Music industry is kind to friends in Congress

April 22, 1994|By Arizona Republic

WASHINGTON -- Congressional crooning about reform changed keys when select big shots got a chance to score Barbra Streisand tickets.

Thanks to music-industry officials, whose livelihood often depends on what Congress does, eight lawmakers and 38 staffers bought tickets to Ms. Streisand's May 12 concert in suburban Washington at face value.

When tickets went on sale a few weeks ago for Ms. Streisand's first concert tour in more than 25 years, thousands of ordinary fans around the nation spent hours camping out for ducats only to leave empty-handed.

Via an April 15 letter, music officials offered select lawmakers tickets costing $50, $125 and $350 for two sold-out shows at USAir Arena in Landover, Md., on May 10 and 12.

Ms. Streisand supported Bill Clinton's presidential campaign and has held fund-raisers for other Democratic candidates.

The tickets were made available in a letter from Sony Music Entertainment Inc. and two music trade groups: the American Society of Composers, Authors and Publishers and the Recording Industry Association of America.

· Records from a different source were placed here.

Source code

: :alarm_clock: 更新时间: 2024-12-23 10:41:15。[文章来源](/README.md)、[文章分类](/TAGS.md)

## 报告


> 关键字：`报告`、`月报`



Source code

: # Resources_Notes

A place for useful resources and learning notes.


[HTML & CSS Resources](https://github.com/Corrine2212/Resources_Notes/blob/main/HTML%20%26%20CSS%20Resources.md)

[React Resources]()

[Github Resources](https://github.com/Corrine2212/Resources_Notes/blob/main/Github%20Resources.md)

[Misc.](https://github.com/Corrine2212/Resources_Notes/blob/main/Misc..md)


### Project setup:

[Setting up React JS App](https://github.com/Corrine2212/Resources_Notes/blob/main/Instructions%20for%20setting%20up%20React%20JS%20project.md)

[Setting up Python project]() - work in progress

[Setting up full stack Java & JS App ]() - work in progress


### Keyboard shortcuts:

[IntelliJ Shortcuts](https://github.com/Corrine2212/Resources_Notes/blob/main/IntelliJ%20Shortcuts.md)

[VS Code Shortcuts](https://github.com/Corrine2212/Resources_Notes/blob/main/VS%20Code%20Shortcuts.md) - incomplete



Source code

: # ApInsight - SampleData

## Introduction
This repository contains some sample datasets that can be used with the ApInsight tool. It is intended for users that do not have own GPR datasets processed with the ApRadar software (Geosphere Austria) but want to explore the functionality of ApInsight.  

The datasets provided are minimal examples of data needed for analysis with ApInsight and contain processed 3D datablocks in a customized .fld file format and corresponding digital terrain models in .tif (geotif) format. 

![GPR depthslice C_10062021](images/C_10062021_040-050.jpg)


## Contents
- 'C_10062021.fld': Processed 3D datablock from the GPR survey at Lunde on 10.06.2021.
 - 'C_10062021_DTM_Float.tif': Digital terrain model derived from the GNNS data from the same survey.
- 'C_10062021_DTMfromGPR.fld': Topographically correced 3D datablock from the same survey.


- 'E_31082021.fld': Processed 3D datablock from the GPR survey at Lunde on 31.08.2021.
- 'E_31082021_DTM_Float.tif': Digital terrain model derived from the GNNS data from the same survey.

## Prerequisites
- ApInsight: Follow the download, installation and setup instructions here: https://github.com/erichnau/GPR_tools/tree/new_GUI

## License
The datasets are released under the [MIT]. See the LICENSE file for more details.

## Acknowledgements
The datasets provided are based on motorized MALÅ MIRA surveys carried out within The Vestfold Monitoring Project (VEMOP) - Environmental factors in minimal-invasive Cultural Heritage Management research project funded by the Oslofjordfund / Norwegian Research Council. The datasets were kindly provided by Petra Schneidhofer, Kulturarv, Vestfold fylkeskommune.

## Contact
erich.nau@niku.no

Association spokesman Tim Sites said 500 offers were sent to "friends of the industry," most in Congress, the Clinton administration and the media. Not every member of Congress was included but it did include members of the Commerce, Judiciary and tax-writing committees, he said.

Mr. Sites sees no problem with the preferential treatment. Industry officials legally could have given the tickets away, he said, but they decided to sell them at face value in keeping with the spirit of ethics reform on Capitol Hill.

Congress is considering a bill that would ban accepting gifts from lobby groups. Current laws are too lax, public-interest groups say.

Streisand tickets have been a scalper's dream since she started performing this year after a 22-year hiatus. Tickets for Ms. Streisand's two Washington shows sold out within an hour.

But Mr. Sites said the Streisand tickets were not a reward. Those who were offered tickets "are all just friends of the industry," he said.